I got my wife a trip to Kielder Observatory (there's got to be a reason to visit Kielder somewhere, and this is it) for Christmas, along with a basic Skywatcher 60mm telescope. I've not really figured out the magnification yet. It's got 20mm and 10mm lenses and I have no idea what that translates to in terms of magnification - with the 20mm we can see Jupiter and it's moons but only as white dots. Detail on the Moon is great. Then with the 10mm I can't really get any focus on Jupiter - it'd be great to see bands but I think what we have is really something to see more stars in the constellations and not much else. I can see it being a slippery slope.

https://diyastronomy.wordpress.com/projecting-solar-image-using-a-telescope/
One of my favourite little memories of childhood was using a low power telescope to project the sun and it's sun spots onto a piece of paper. I suspect I read how to do it in one of those various little boys own type books of the 70's and 80's.
With your supervision of course, id really recommend that. I still find it fascinating now.
@munrobiker. Magnification = objective (tube) focal length/eyepiece focal length. So my 'fast tube ' is f5, focal length 600mm. With the 25mm eyepiece mag is 600/25=×24. Or 600/10=×60 with the 10mm.
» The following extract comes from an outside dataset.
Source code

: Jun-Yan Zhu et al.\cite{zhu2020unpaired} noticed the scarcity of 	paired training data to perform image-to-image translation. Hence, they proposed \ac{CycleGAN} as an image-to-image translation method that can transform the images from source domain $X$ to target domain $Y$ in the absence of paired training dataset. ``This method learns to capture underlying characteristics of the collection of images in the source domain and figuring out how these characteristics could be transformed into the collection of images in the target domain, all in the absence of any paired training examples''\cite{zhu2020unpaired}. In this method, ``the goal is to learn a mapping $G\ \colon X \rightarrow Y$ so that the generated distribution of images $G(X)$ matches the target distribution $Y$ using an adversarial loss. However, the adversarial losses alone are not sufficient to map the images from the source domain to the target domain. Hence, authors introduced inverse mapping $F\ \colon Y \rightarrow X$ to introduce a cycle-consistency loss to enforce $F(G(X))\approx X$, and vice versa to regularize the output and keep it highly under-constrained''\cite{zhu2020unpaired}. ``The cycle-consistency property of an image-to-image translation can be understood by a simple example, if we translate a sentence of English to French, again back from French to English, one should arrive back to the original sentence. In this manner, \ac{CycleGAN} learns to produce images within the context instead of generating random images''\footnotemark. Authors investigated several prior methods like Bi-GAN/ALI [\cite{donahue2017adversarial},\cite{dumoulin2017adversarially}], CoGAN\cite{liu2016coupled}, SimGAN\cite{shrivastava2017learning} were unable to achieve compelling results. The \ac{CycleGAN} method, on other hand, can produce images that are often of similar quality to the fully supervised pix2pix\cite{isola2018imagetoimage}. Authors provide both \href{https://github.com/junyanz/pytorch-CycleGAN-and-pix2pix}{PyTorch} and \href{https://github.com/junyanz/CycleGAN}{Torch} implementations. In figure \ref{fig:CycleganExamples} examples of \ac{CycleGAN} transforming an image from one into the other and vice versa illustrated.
Theoretical max mag (resolution really) is twice the aperture in mm, so I could go to 2x120=240. Which would need a 600/240=2.5mm ep
In practice..... above x200 would likely be pointless
Thanks!
Just to add a 60mm aperture has a theoretical max magnification (beyond which you get bigger image but no more detail as you've maxed the resolution) of x120. In practice you do well to get to 80% of that. I suspect your 10mm EP is still comfortably below that magnification. You may get enough magnification to see bands with a shorter ep but will find the image increasingly dim. The field of view or exit pupil from the ep, the size of the dot is light you are trying to line your eye up to, also gets increasingly smaller... I rapidly realised this is where a quality ep and practice using the scope will help and you can't just walk up to it and view something near its limits, you need to learn how to use it well.
I've a lot to learn about that!
I got Saturn! At x60 the rings were clearly visible, they were just visible at x24. I need to get some better eye pieces and a 90 degree diagonal though, it's bloody horrible down on your knees and peering up just to get Jupiter using a 45 degree, Jupiter wasn't even THAT high in the sky!
Very quick practice tonight between taking and fetching youngest daughter to clubs. Jupiter looked superb by eye but right beside the half moon tonight so I passed and spent 20 mins having another go at Saturn. Already low in the sky and heading for the haze of Croydon light pollution I must be getting better, or beginner's luck straight to it, up through the magnification, all the way to x185. The max I can do with my eyepieces and at 80% the theoretical max for the scope it's the practical max. Bloody shifting across the field of view at that mag! Tough to track even with a quality wide fov eye piece. 60 secs of fiddling and kept it in the fov and just got it focused for a few seconds before a car with its headlights came up tit Street and ruined it. Still happy, I'm improving, good view. A few more sessions I practicing on the driveway and i might have got the basics.